What I Worry About - Part 2
January 8, 2020
January 8, 2020
I worry about my eyesight. I worry about my ongoing struggle with acne. I worry about soil erosion, loss of soil fertility, and the nutrient density of food. I worry about biodiversity and the preservation of wild spaces on the earth. I worry about planning this year‛s hike for Emma‛s Scouts group.
I worry about nuclear weapons and the spectre of nuclear holocaust. I worry about planting more fruit trees on our farm. I worry about the plastic in the oceans and the casual moral indifference that put it there. I worry about how indifference can morph into malevolence, especially when it is borne on a tide of entitlement.
I worry about runaway consumerism and the blindness and helplessness it breeds. I worry about how I will teach my children to look at difficult and interesting and beautiful things, to see the grandeur of creation despite the dulling effects of consumerism.

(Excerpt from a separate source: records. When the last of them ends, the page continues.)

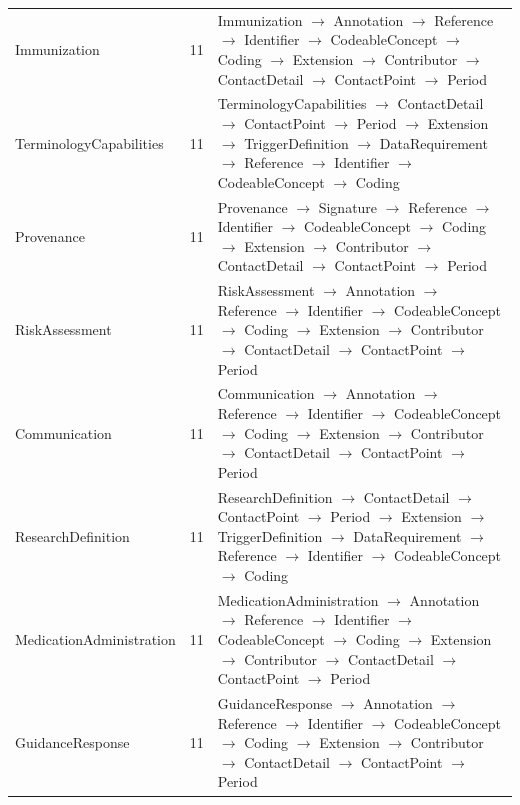 \begin{longtable}{lrl}
Immunization & 11 & Immunization $\rightarrow$ Annotation $\rightarrow$ Reference $\rightarrow$ Identifier $\rightarrow$ CodeableConcept $\rightarrow$ Coding $\rightarrow$ Extension $\rightarrow$ Contributor $\rightarrow$ ContactDetail $\rightarrow$ ContactPoint $\rightarrow$ Period \\
TerminologyCapabilities & 11 & TerminologyCapabilities $\rightarrow$ ContactDetail $\rightarrow$ ContactPoint $\rightarrow$ Period $\rightarrow$ Extension $\rightarrow$ TriggerDefinition $\rightarrow$ DataRequirement $\rightarrow$ Reference $\rightarrow$ Identifier $\rightarrow$ CodeableConcept $\rightarrow$ Coding \\
Provenance & 11 & Provenance $\rightarrow$ Signature $\rightarrow$ Reference $\rightarrow$ Identifier $\rightarrow$ CodeableConcept $\rightarrow$ Coding $\rightarrow$ Extension $\rightarrow$ Contributor $\rightarrow$ ContactDetail $\rightarrow$ ContactPoint $\rightarrow$ Period \\
RiskAssessment & 11 & RiskAssessment $\rightarrow$ Annotation $\rightarrow$ Reference $\rightarrow$ Identifier $\rightarrow$ CodeableConcept $\rightarrow$ Coding $\rightarrow$ Extension $\rightarrow$ Contributor $\rightarrow$ ContactDetail $\rightarrow$ ContactPoint $\rightarrow$ Period \\
Communication & 11 & Communication $\rightarrow$ Annotation $\rightarrow$ Reference $\rightarrow$ Identifier $\rightarrow$ CodeableConcept $\rightarrow$ Coding $\rightarrow$ Extension $\rightarrow$ Contributor $\rightarrow$ ContactDetail $\rightarrow$ ContactPoint $\rightarrow$ Period \\
ResearchDefinition & 11 & ResearchDefinition $\rightarrow$ ContactDetail $\rightarrow$ ContactPoint $\rightarrow$ Period $\rightarrow$ Extension $\rightarrow$ TriggerDefinition $\rightarrow$ DataRequirement $\rightarrow$ Reference $\rightarrow$ Identifier $\rightarrow$ CodeableConcept $\rightarrow$ Coding \\
MedicationAdministration & 11 & MedicationAdministration $\rightarrow$ Annotation $\rightarrow$ Reference $\rightarrow$ Identifier $\rightarrow$ CodeableConcept $\rightarrow$ Coding $\rightarrow$ Extension $\rightarrow$ Contributor $\rightarrow$ ContactDetail $\rightarrow$ ContactPoint $\rightarrow$ Period \\
GuidanceResponse & 11 & GuidanceResponse $\rightarrow$ Annotation $\rightarrow$ Reference $\rightarrow$ Identifier $\rightarrow$ CodeableConcept $\rightarrow$ Coding $\rightarrow$ Extension $\rightarrow$ Contributor $\rightarrow$ ContactDetail $\rightarrow$ ContactPoint $\rightarrow$ Period \\

\end{longtable}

I worry about seeing the truth and telling the truth. I worry about my tendency to look away. I worry about missing the boat, missing the mark, missing the chance to get it right. I worry about the student debt load that Brad and I still carry and how to give my children the opportunity to shoulder different burdens than that one.
I worry about running out of time. I worry about spring planting and this year‛s growing season. I worry about whether we‛ll get the blueberries planted this year. I worry about my kids being bitten by snakes or falling into the pond. I worry about the time they spend watching TV. I worry about whether I‛m really paying due attention.